The seminar was held on November 10-11, 2014 at the Hotel Jaypee Vasant Continental, New Delhi. The seminar was inaugurated by Professor Ved Prakash, Chairman, University Grants Commission of India. The seminar attracted nearly 90 participants from India and abroad. The seminar was managed by a team consisting of N.V. Varghese and Jinusha Panigrahi of the CPRHE/NUEPA and Richard Everrit, Lynne Heslop and Manjula Rao of the British Council.
The deliberations in the seminar highlighted the fact that higher education system has been expanding at an unprecedented rate in the first decade of the present century. The global enrolment in higher education increased from 100 million in 2000 to 177.6 million in 2010, accounting for an average annual increase of around 7.6 million students. The participating countries collectively account for more than half of the total higher education enrolment in the world. Among the participating countries, the Russian Federation, the UK and USA have universalised higher education, and while Brazil, China, India and Indonesia have massified their higher education systems, the expansions of higher education in Nigeria and Pakistan have not yet reached a stage of massification.

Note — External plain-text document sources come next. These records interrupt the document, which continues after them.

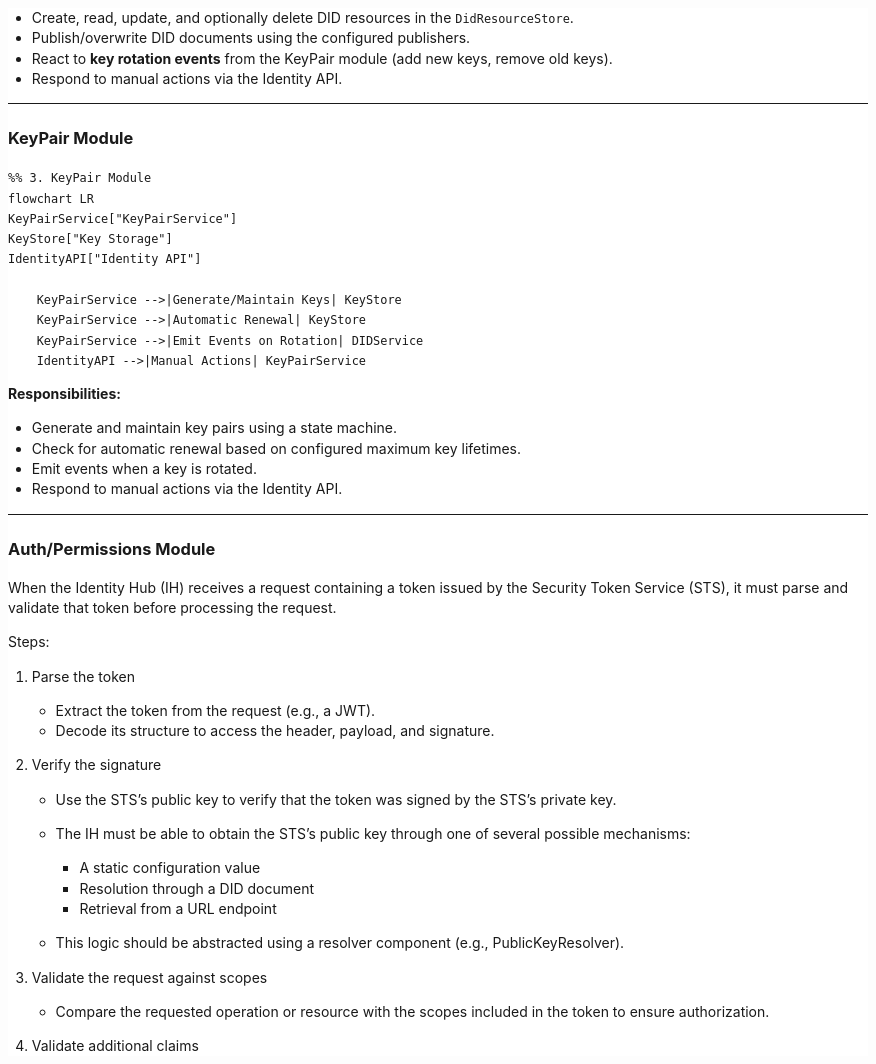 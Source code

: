 - Create, read, update, and optionally delete DID resources in the `DidResourceStore`.
- Publish/overwrite DID documents using the configured publishers.
- React to **key rotation events** from the KeyPair module (add new keys, remove old keys).
- Respond to manual actions via the Identity API.

---
### KeyPair Module 
```mermaid
%% 3. KeyPair Module
flowchart LR
KeyPairService["KeyPairService"]
KeyStore["Key Storage"]
IdentityAPI["Identity API"]

    KeyPairService -->|Generate/Maintain Keys| KeyStore
    KeyPairService -->|Automatic Renewal| KeyStore
    KeyPairService -->|Emit Events on Rotation| DIDService
    IdentityAPI -->|Manual Actions| KeyPairService
```

**Responsibilities:**

- Generate and maintain key pairs using a state machine.
- Check for automatic renewal based on configured maximum key lifetimes.
- Emit events when a key is rotated.
- Respond to manual actions via the Identity API.

---
### Auth/Permissions Module 
When the Identity Hub (IH) receives a request containing a token issued by the Security Token Service (STS), it must parse and validate that token before processing the request.

Steps:

1. Parse the token

    - Extract the token from the request (e.g., a JWT).
    - Decode its structure to access the header, payload, and signature.

2. Verify the signature

    - Use the STS’s public key to verify that the token was signed by the STS’s private key.

    - The IH must be able to obtain the STS’s public key through one of several possible mechanisms:
       - A static configuration value
       - Resolution through a DID document 
       - Retrieval from a URL endpoint

    - This logic should be abstracted using a resolver component (e.g., PublicKeyResolver).

3. Validate the request against scopes

    - Compare the requested operation or resource with the scopes included in the token to ensure authorization.

3. Validate additional claims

Inaugural Address at the International Seminar was delivered by Professor Ved Prakash, Chairman, UGC. Sitting on the dais from left to right are- Mr. Pawan Aggarwal, DSDE, Government of India; Ms. Gill Caldicott, British Council; Professor N. V. Varghese, Director, CPRHE, Dr. Jinusha Panigrahi, Faculty, CPRHE
A larger number of countries today are dependent on non-state funding to expand their higher education sector. Among the participating countries, Brazil, India and Indonesia have relied on the private sector to massify their higher education systems, while China and the Russian Federation have relied mostly on public institutions and public funding, with USA and UK relying more on public institutions and private funding for expansion of higher education. The studies showed that equal access to higher education has not improved as was expected during a period of expansion of the system. In some countries, inequalities have widened.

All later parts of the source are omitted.